Grant Application

Raagini Jawa, MD, MPH, FASAM, Center for Research on Health Care, University of Pittsburgh, Margaret Shang MD, MS, University of Pittsburgh School of Medicine, and Cece Zamarripa PhD, MSN, RN, CWON, UPMC Presbyterian

Proposed Innovation

Xylazine is a veterinary sedative found in more than half of Allegheny County’s unregulated opioid drug supply. It causes severe necrotic wounds among people who use drugs (PWUD). Many of these individuals are homeless and lack insurance, transportation, and wound care supplies. With so many barriers to care, PWUD are at high risk for sepsis, amputations, and poor outcomes. A third of patients with xylazine wounds are hospitalized with preventable invasive infections and half are rehospitalized within 30 days.

UPMC currently operates 20 wound care clinics, but none provide low-barrier care integrated with addiction services for PWUD. This project seeks to expand UPMC’s new WoundWell program — western Pennsylvania’s first low-barrier wound care model for patients with xylazine-related wounds — to all UPMC wound clinics by 2027.

Improvements in Action

UPMC’s WoundWell program was launched in 2024 and initially served 46 patients with xylazine-related wounds. Offered through the Recovery Engagement Program, a primary care clinic at UPMC Mercy, the program provides wound and addiction care without requiring abstinence.
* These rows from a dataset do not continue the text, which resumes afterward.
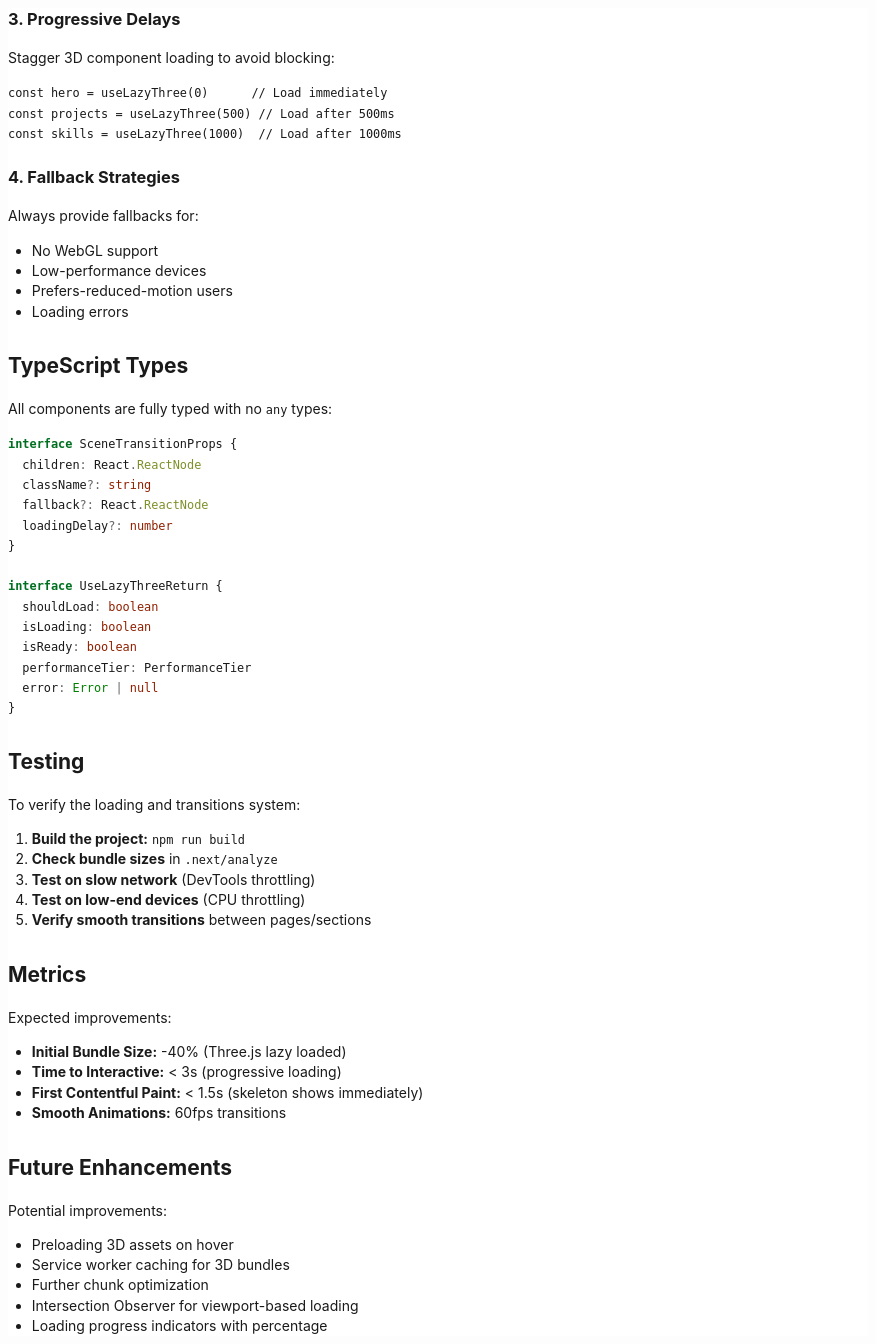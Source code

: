 ### 3. Progressive Delays

Stagger 3D component loading to avoid blocking:

```tsx
const hero = useLazyThree(0)      // Load immediately
const projects = useLazyThree(500) // Load after 500ms
const skills = useLazyThree(1000)  // Load after 1000ms
```

### 4. Fallback Strategies

Always provide fallbacks for:
- No WebGL support
- Low-performance devices
- Prefers-reduced-motion users
- Loading errors

## TypeScript Types

All components are fully typed with no `any` types:

```typescript
interface SceneTransitionProps {
  children: React.ReactNode
  className?: string
  fallback?: React.ReactNode
  loadingDelay?: number
}

interface UseLazyThreeReturn {
  shouldLoad: boolean
  isLoading: boolean
  isReady: boolean
  performanceTier: PerformanceTier
  error: Error | null
}
```

## Testing

To verify the loading and transitions system:

1. **Build the project:** `npm run build`
2. **Check bundle sizes** in `.next/analyze`
3. **Test on slow network** (DevTools throttling)
4. **Test on low-end devices** (CPU throttling)
5. **Verify smooth transitions** between pages/sections

## Metrics

Expected improvements:
- **Initial Bundle Size:** -40% (Three.js lazy loaded)
- **Time to Interactive:** < 3s (progressive loading)
- **First Contentful Paint:** < 1.5s (skeleton shows immediately)
- **Smooth Animations:** 60fps transitions

## Future Enhancements

Potential improvements:
- Preloading 3D assets on hover
- Service worker caching for 3D bundles
- Further chunk optimization
- Intersection Observer for viewport-based loading
- Loading progress indicators with percentage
Through this project, WoundWell will provide hundreds of transportation vouchers and no-cost wound care supplies to uninsured patients.

Intended Outcomes

This project will create a sustainable, replicable care model that will ensure greater access to consistent, high-quality wound and addiction care for PWUD. This is expected to result in better wound healing, fewer emergency department visits and hospitalizations, and more patients in addiction recovery.